On Fri, Apr 28, 2023 at 02:51:23PM +0300, Vitaliy Makkoveev wrote:
> > On 28 Apr 2023, at 14:03, Alexander Bluhm <[email protected]> wrote:
> >
> > That basically means we must never call one of the pool get or put
> > functions with kernel lock. This may be the case currently. But
> > at this stage while we are pushing locks around the network code,
> > I would like to keep it as it is.
> >
> > Allowing net interrupts during route pool get mutex gains nearly
> > nothing. It makes placing a kernel lock in our transition process
> > harder.
> >
> > bluhm
>
> This is not true. The IPL is not kerne lock or MP related.
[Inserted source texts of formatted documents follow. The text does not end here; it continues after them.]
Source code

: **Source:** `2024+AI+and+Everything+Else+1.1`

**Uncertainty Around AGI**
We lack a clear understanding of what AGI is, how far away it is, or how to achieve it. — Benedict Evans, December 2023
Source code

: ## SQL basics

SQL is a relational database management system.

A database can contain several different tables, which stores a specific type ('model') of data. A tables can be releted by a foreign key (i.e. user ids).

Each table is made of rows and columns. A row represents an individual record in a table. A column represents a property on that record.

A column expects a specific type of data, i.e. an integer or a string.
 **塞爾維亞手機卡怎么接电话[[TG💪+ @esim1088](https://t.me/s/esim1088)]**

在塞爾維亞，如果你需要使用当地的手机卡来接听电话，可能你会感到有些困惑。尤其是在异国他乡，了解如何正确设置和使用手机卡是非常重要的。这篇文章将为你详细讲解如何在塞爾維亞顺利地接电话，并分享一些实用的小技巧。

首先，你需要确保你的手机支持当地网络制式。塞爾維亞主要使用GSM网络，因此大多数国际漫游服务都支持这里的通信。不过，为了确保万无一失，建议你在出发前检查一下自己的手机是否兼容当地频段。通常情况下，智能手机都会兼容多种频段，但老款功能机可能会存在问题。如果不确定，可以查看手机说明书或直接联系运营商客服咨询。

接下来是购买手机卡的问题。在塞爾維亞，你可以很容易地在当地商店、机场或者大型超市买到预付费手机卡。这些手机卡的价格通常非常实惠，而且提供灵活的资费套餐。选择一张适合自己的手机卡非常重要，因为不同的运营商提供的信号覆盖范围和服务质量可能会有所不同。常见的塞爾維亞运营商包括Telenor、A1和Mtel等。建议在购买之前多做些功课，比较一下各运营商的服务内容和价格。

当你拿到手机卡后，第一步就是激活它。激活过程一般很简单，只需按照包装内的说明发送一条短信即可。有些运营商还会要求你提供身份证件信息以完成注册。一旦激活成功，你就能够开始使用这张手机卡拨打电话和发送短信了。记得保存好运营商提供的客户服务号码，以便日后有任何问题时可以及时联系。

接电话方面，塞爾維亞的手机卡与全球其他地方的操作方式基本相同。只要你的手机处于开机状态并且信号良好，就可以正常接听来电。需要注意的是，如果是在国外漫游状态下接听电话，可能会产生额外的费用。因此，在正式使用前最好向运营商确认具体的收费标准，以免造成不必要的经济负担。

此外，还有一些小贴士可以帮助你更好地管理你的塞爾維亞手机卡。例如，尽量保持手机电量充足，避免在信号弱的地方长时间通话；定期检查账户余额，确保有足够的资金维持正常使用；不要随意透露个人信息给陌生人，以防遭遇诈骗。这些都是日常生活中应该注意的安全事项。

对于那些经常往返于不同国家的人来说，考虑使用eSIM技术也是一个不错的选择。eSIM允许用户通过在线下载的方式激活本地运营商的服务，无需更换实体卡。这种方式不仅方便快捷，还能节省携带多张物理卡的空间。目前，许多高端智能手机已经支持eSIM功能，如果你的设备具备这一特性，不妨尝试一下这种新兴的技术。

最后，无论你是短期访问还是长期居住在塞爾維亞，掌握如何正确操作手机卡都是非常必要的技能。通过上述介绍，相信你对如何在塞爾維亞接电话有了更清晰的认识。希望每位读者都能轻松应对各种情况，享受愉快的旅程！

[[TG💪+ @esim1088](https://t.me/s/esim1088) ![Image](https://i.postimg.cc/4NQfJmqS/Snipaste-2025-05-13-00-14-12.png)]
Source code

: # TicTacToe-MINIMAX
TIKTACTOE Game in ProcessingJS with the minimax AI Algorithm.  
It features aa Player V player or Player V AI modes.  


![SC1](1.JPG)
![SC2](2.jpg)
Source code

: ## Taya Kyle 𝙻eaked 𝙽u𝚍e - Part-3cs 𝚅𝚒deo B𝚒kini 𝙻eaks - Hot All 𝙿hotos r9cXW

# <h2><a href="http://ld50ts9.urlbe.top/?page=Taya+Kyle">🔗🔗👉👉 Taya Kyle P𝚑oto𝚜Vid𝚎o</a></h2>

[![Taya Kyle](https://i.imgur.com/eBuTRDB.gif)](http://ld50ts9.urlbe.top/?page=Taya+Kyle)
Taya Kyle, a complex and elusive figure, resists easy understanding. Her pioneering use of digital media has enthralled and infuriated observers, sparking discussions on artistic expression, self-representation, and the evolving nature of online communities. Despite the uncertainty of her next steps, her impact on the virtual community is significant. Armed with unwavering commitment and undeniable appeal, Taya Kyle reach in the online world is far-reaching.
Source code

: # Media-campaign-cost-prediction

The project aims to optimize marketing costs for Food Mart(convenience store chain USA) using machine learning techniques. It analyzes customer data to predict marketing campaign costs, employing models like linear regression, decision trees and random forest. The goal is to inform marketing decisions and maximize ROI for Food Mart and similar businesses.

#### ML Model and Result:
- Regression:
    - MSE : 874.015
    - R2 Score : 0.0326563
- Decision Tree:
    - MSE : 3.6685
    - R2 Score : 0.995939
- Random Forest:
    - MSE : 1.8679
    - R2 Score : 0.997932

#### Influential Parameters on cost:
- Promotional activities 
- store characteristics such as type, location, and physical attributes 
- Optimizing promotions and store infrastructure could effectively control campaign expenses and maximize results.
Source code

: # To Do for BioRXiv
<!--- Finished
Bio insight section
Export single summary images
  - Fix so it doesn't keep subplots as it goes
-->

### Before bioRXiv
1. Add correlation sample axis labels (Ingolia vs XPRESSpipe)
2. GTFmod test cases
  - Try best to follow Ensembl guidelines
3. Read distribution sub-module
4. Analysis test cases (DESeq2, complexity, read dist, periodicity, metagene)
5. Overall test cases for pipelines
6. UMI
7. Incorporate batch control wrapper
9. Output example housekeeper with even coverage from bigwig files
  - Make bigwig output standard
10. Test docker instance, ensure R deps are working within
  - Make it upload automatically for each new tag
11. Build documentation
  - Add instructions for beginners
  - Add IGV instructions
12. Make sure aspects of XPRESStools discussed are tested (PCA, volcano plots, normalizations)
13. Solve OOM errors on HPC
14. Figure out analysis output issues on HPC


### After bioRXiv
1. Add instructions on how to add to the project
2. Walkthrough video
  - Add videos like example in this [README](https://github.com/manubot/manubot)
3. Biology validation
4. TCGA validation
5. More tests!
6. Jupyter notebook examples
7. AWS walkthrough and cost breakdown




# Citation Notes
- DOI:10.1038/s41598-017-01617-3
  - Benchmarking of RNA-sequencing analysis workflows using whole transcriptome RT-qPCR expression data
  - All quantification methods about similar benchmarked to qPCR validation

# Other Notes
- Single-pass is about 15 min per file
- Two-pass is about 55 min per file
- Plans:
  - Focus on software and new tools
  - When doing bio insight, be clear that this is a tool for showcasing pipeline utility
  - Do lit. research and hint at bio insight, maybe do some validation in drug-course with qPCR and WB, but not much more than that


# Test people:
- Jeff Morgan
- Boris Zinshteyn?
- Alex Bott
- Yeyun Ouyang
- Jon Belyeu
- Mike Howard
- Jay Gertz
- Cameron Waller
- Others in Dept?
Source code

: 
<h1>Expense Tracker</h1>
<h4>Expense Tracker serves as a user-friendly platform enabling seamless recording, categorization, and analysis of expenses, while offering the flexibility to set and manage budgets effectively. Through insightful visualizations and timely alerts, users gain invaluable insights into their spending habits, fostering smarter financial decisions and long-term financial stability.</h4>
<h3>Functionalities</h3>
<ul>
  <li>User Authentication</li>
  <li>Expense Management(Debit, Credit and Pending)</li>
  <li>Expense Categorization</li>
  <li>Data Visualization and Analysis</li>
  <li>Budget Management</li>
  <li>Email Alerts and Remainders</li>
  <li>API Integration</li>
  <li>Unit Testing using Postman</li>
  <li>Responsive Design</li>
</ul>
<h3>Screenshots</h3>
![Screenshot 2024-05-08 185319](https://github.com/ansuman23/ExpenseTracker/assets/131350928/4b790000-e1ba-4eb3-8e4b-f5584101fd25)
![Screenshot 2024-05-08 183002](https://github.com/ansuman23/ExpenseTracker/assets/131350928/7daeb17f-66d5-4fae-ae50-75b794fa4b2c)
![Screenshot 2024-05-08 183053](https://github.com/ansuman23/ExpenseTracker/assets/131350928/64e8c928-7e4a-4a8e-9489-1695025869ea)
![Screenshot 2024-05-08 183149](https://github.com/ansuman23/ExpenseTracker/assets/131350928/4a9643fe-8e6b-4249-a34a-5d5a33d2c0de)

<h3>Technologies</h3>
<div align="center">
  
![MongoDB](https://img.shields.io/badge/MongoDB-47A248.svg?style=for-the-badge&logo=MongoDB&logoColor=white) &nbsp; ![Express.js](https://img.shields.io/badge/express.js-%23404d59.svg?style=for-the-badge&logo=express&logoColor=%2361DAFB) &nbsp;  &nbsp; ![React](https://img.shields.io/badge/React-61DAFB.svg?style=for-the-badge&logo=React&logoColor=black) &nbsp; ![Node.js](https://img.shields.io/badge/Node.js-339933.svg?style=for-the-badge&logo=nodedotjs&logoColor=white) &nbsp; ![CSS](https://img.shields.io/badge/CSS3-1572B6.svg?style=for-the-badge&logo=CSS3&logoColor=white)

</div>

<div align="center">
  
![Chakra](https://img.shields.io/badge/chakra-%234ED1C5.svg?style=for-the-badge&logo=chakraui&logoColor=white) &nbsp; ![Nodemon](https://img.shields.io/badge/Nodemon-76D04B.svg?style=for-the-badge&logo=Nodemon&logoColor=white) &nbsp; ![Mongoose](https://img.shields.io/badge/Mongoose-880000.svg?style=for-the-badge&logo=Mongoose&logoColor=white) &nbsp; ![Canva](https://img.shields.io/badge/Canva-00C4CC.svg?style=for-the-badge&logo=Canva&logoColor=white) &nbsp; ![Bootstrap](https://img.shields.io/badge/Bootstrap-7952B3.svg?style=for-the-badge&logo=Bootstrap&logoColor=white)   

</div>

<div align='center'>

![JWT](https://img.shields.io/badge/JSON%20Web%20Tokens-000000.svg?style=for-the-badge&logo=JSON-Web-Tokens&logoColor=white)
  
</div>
Each pool(9)
> uses its own mutex(9) or rwlock(9) for protection.
mpi@ told me the following background of IPL_MPFLOOR:
The reasoning is lock ordering with mutex and kernel lock. If you
take mutex sometimes with and sometimes without kernel lock the
following can happen.
- cpu 1 takes kernel lock
- cpu 1 takes mutex
- cpu 2 takes mutex without kernel lock
- cpu 2 is interrupted
- cpu 2 interrupt handler takes kernel lock
And here you have a deadlock. There are three solutions
1. always take mutex with kernel lock
2. always take mutex without kernel lock
3. set spl in mutex to IPL_MPFLOOR
3 works as all interrupt handlers with higher priority than IPL_MPFLOOR
do not take kernel lock. All other interrupts are blocked during
the critical section of the mutex.
When we totally unlock all IPL_SOFTTTY and IPL_NET interrupt handlers
IPL_MPFLOOR can be moved to lower priority.
Fo pool_init the same rules as for mtx_enter() apply as pool_get()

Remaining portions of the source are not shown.